I would suggest we have seen two "game changers" in the last few months.

a) China's decision to make LFTR development a national priority,

b) The US military's invitation (TEA3 talk) to license non traditional reactor technology (outside of the NRC).

Both of these get around the US NRC which is the dominate roadblock to LFTR deployment. The principle reason private capital is hard to come by is the uncertainty associated with NRC approval.

Joel Riddle said...

charlesH, Are you Charles Holden? If so, did Mr. Barton correctly characterize your reactor design?

Charles B.,
I think you may have missed a small section on David LeBlanc's presentation, which stood out brightly to me. On slide 8, he states that he has "gone dark" since October 2010, "sorry no hints" and "two major new design directions". This makes me suspect that he is beyond the point of being "still on the outside looking for an opportunity". Kirk Sorensen confirmed in a comment to a posting on EfT that LeBlanc is NOT currently affiliated with the FLiBe effort.

charlesH said...

charlesH is not charles holden

Charles Barton said...

Joel, I did not miss David's dark statement, but i don't have a clue what it means.

Charles Barton said...

Charles H, most of us know that.

Joel Riddle said...

Charles B,

I believe what he means is that he is presently involved with some entity, working on an MSR of some form, that has yet to be publically disclosed. This is a positive tidbit, in my opinion, as long as David LeBlanc's entity and FLiBe don't hinder the other's ability to attract adequate funding.

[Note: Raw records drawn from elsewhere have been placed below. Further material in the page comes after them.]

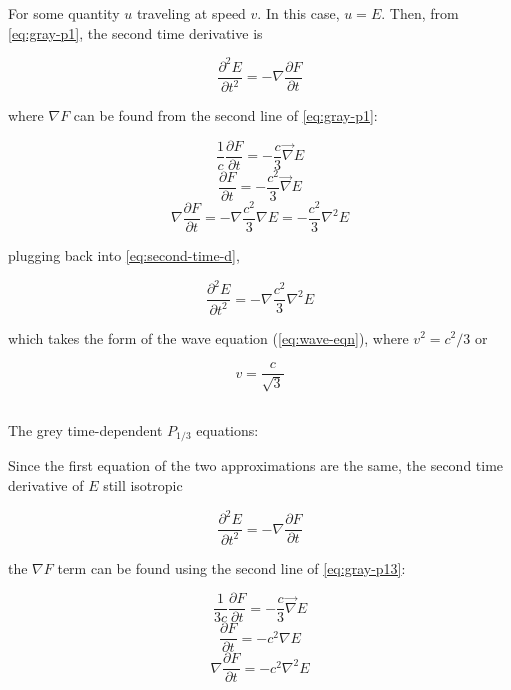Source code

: \documentclass{template}
\begin{document}
For some quantity $u$ traveling at speed $v$. In this case, $u=E$. Then, from \autoref{eq:gray-p1}, the second time derivative is

\begin{equation}\label{eq:second-time-d}
    \frac{\partial^2 E}{\partial t^2} = -\nabla \frac{\partial F}{\partial t}
\end{equation}

where $\nabla F$ can be found from the second line of \autoref{eq:gray-p1}:

\begin{equation}
    \frac{1}{c}\frac{\partial F}{\partial t} = - \frac{c}{3}\vec{\nabla}E
\end{equation}
\begin{equation}
     \frac{\partial F}{\partial t} = - \frac{c^2}{3}\vec{\nabla}E
\end{equation}
\begin{equation}
    \nabla \frac{\partial F}{\partial t} = - \nabla \frac{c^2}{3}\nabla E = - \frac{c^2}{3}\nabla^2 E
\end{equation}

plugging back into \autoref{eq:second-time-d},

\begin{equation}
    \frac{\partial^2 E}{\partial t^2} = -\nabla \frac{c^2}{3}\nabla^2 E
\end{equation}

which takes the form of the wave equation (\autoref{eq:wave-eqn}), where $v^2 = c^2/3$ or

\begin{equation}
    \boxed{v = \frac{c}{\sqrt{3}}}
\end{equation}

\subsection{} The grey time-dependent $P_{1/3}$ equations:

Since the first equation of the two approximations are the same, the second time derivative of $E$ still isotropic

\begin{equation}\label{eq:p13-second-time-d}
    \frac{\partial^2 E}{\partial t^2} = -\nabla \frac{\partial F}{\partial t}
\end{equation}

the $\nabla F$ term can be found using the second line of \autoref{eq:gray-p13}:

\begin{equation}
    \frac{1}{3c}\frac{\partial F}{\partial t} = - \frac{c}{3}\vec{\nabla}E
\end{equation}
\begin{equation}
    \frac{\partial F}{\partial t} = - c^2\nabla E
\end{equation}
\begin{equation}
    \nabla \frac{\partial F}{\partial t} = - c^2\nabla^2 E
\end{equation}
\end{document}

Hopefully they won't separately be solving the same remaining issues in the way of LFTR commercialization along parallel paths.

kacobeelaerts said...

Charles; what's your opinion on Japans Mini-Fuji initiative of Dr. Kazuo Furukawa? How realistic is their approach?

Karel Beelaerts
the Netherlands

Charles Barton said...

Karel, I am wondering if they can produce a Mini-FUJI prototype for no more that $300,000,000. Depending on its cost, the Mini-FUJI could power sea going ships, and barge tugboats.

Nathan2go said...

Fascinating news on Flibe Energy.

I hope they will follow a two step strategy: Start with a small (100MW or so) salt cooled pebble bed reactor (e.g. Peterson's PB-AHTR), then build a larger breakeven breeding LFTR.

Utilities will like the PB-AHTR, because it post-pones the need for a societal decision on reprocessing vs. direct waste disposal, and in fact, does not take sides on the issue. It also provides a spent fuel form that is great for very long term interim (indefinite) storage or transportation.

When coupled with an optional thermal energy storage add-on, it's great for European countries that want to transition to renewable energy. Probably no one would ever buy this option, but offering it could have great political value (like a CO2-capture-ready coal plant).

Investors will like a two step strategy, since it gives them a long term vision, and an easier initial product.